Saturday, October 10, 2015

Extract Historic Tweets

Extracting historic Twitter data is always problematic, because the Twitter Rest API can only retrieve 3,200 of a user’s most recent Tweets. That being said, if you want to find what YouTube tweeted between 2013 and 2014, this task can be almost impossible by suing the REST or Stream API only.

 However, Twitter Advanced Search provides historic tweets based on user's defined query, including the time of posting a tweet. For example, this link  from Twitter Advanced Search gives you the full list of tweets that YouTube posted between 2013 and 2014. 

Since the parameters in the request URL of the Twitter Advanced Search can be customized, it is possible to extract historic tweet information by sending request to the Twitter Advanced Search, and extract tweet information from the returned webpages.

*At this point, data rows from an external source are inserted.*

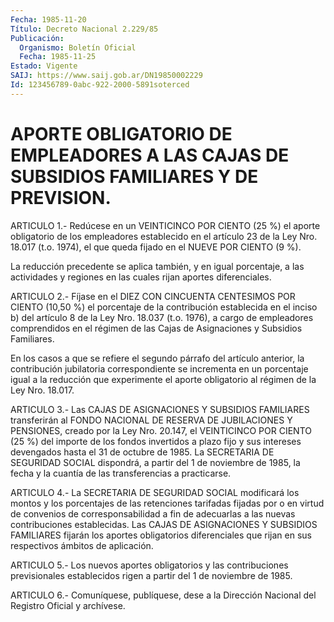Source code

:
 ```yaml
---
Fecha: 1985-11-20
Título: Decreto Nacional 2.229/85
Publicación:
  Organismo: Boletín Oficial
  Fecha: 1985-11-25
Estado: Vigente
SAIJ: https://www.saij.gob.ar/DN19850002229
Id: 123456789-0abc-922-2000-5891soterced
---
```

# APORTE OBLIGATORIO DE EMPLEADORES A LAS CAJAS DE SUBSIDIOS FAMILIARES Y DE PREVISION.

<a id="1"></a>
ARTICULO  1.-  Redúcese  en  un  VEINTICINCO  POR  CIENTO (25 %) el aporte  obligatorio de los empleadores establecido en  el  artículo 23 de la  Ley  Nro.  18.017  (t.o. 1974), el que queda fijado en el NUEVE POR CIENTO (9 %).

La reducción precedente se aplica  también,  y en igual porcentaje, a  las  actividades  y  regiones  en  las  cuales  rijan    aportes diferenciales.

<a id="2"></a>
ARTICULO  2.- Fíjase en el DIEZ CON CINCUENTA CENTESIMOS POR CIENTO (10,50 %) el  porcentaje  de  la  contribución  establecida  en  el inciso  b)  del  artículo  8  de  la Ley Nro. 18.037 (t.o. 1976), a cargo de empleadores comprendidos en  el  régimen  de  las Cajas de Asignaciones y Subsidios Familiares.

En  los  casos  a  que  se  refiere el segundo párrafo del artículo anterior,    la  contribución  jubilatoria    correspondiente    se incrementa en  un  porcentaje  igual a la reducción que experimente el aporte obligatorio al régimen de la Ley Nro. 18.017.

<a id="3"></a>
ARTICULO  3.-  Las  CAJAS  DE  ASIGNACIONES  Y SUBSIDIOS FAMILIARES transferirán  al  FONDO  NACIONAL  DE  RESERVA  DE  JUBILACIONES  Y PENSIONES,  creado  por  la  Ley  Nro.  20.147, el VEINTICINCO  POR CIENTO (25 %) del importe de los fondos invertidos  a  plazo fijo y sus  intereses  devengados  hasta  el  31  de  octubre de 1985.  La SECRETARIA  DE  SEGURIDAD  SOCIAL  dispondrá,  a partir  del  1  de noviembre  de 1985, la fecha y la cuantía de las  transferencias  a practicarse.

<a id="4"></a>
ARTICULO  4.-  La  SECRETARIA  DE  SEGURIDAD  SOCIAL modificará los montos y los porcentajes de las retenciones tarifadas  fijadas  por o  en virtud de convenios de corresponsabilidad a fin de adecuarlas a las nuevas contribuciones establecidas. Las CAJAS DE ASIGNACIONES Y SUBSIDIOS FAMILIARES fijarán los aportes obligatorios  diferenciales que rijan en sus respectivos ámbitos de aplicación.

<a id="5"></a>
ARTICULO  5.-  Los nuevos aportes obligatorios y las contribuciones previsionales establecidos  rigen  a  partir  del 1 de noviembre de 1985.

<a id="6"></a>
ARTICULO  6.- Comuníquese, publíquese, dese a la Dirección Nacional del Registro Oficial y archívese.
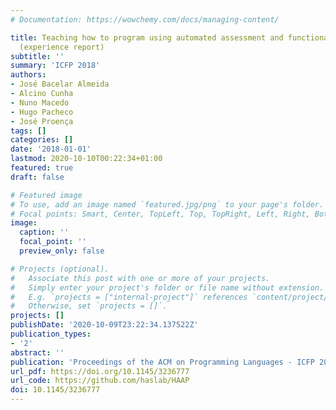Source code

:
 ```yaml
---
# Documentation: https://wowchemy.com/docs/managing-content/

title: Teaching how to program using automated assessment and functional glossy games
  (experience report)
subtitle: ''
summary: 'ICFP 2018'
authors:
- José Bacelar Almeida
- Alcino Cunha
- Nuno Macedo
- Hugo Pacheco
- José Proença
tags: []
categories: []
date: '2018-01-01'
lastmod: 2020-10-10T00:22:34+01:00
featured: true
draft: false

# Featured image
# To use, add an image named `featured.jpg/png` to your page's folder.
# Focal points: Smart, Center, TopLeft, Top, TopRight, Left, Right, BottomLeft, Bottom, BottomRight.
image:
  caption: ''
  focal_point: ''
  preview_only: false

# Projects (optional).
#   Associate this post with one or more of your projects.
#   Simply enter your project's folder or file name without extension.
#   E.g. `projects = ["internal-project"]` references `content/project/deep-learning/index.md`.
#   Otherwise, set `projects = []`.
projects: []
publishDate: '2020-10-09T23:22:34.137522Z'
publication_types:
- '2'
abstract: ''
publication: 'Proceedings of the ACM on Programming Languages - ICFP 2018'
url_pdf: https://doi.org/10.1145/3236777
url_code: https://github.com/haslab/HAAP
doi: 10.1145/3236777
---
```

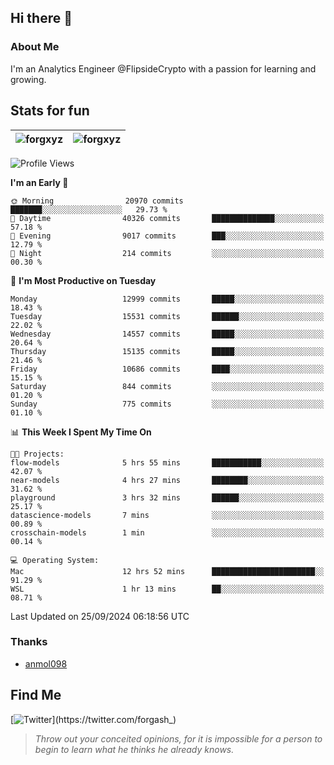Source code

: ## Hi there 👋

### About Me

I'm an Analytics Engineer @FlipsideCrypto with a passion for learning and growing.
  
## Stats for fun

| <img align="center" src="https://github-readme-streak-stats.herokuapp.com/?user=forgxyz&theme=tokyonight" alt="forgxyz" /> | <img align="center" src="https://github-readme-stats.vercel.app/api?username=forgxyz&theme=tokyonight&show_icons=true" alt="forgxyz" /> |
| ------------- |------------- |


<!--START_SECTION:waka-->
![Profile Views](http://img.shields.io/badge/Profile%20Views-0-blue)

**I'm an Early 🐤** 

```text
🌞 Morning                20970 commits       ███████░░░░░░░░░░░░░░░░░░   29.73 % 
🌆 Daytime                40326 commits       ██████████████░░░░░░░░░░░   57.18 % 
🌃 Evening                9017 commits        ███░░░░░░░░░░░░░░░░░░░░░░   12.79 % 
🌙 Night                  214 commits         ░░░░░░░░░░░░░░░░░░░░░░░░░   00.30 % 
```
📅 **I'm Most Productive on Tuesday** 

```text
Monday                   12999 commits       █████░░░░░░░░░░░░░░░░░░░░   18.43 % 
Tuesday                  15531 commits       ██████░░░░░░░░░░░░░░░░░░░   22.02 % 
Wednesday                14557 commits       █████░░░░░░░░░░░░░░░░░░░░   20.64 % 
Thursday                 15135 commits       █████░░░░░░░░░░░░░░░░░░░░   21.46 % 
Friday                   10686 commits       ████░░░░░░░░░░░░░░░░░░░░░   15.15 % 
Saturday                 844 commits         ░░░░░░░░░░░░░░░░░░░░░░░░░   01.20 % 
Sunday                   775 commits         ░░░░░░░░░░░░░░░░░░░░░░░░░   01.10 % 
```


📊 **This Week I Spent My Time On** 

```text
🐱‍💻 Projects: 
flow-models              5 hrs 55 mins       ███████████░░░░░░░░░░░░░░   42.07 % 
near-models              4 hrs 27 mins       ████████░░░░░░░░░░░░░░░░░   31.62 % 
playground               3 hrs 32 mins       ██████░░░░░░░░░░░░░░░░░░░   25.17 % 
datascience-models       7 mins              ░░░░░░░░░░░░░░░░░░░░░░░░░   00.89 % 
crosschain-models        1 min               ░░░░░░░░░░░░░░░░░░░░░░░░░   00.14 % 

💻 Operating System: 
Mac                      12 hrs 52 mins      ███████████████████████░░   91.29 % 
WSL                      1 hr 13 mins        ██░░░░░░░░░░░░░░░░░░░░░░░   08.71 % 
```


 Last Updated on 25/09/2024 06:18:56 UTC
<!--END_SECTION:waka-->

### Thanks
 - [anmol098](https://github.com/anmol098/waka-readme-stats/)
  
## Find Me
[![Twitter](https://img.shields.io/twitter/url/https/twitter.com/forgash_.svg?style=social&label=Follow%20%40forgash_)](https://twitter.com/forgash_)


> *Throw out your conceited opinions, for it is impossible for a person to begin to learn what he thinks he already knows.*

Here is a simple Python script that can extract the historic tweet ID for specific twitter users. The logical is straightforward: 

  1. Customize the URL to request the historic tweets of specific twitter users during a defined time period;
  2. Get the responded page from the Twitter Advanced Search;
  3. If the returned page is short as one page, use BeautifulSoup package to extract the twitter id from the webpage;
  4.  If the returned page is longer than one page, use Selenumu to scroll down the webpage to get all the twitter id;
  5. Use Twitter Search API to extract the tweet contents from those collected tweet ID.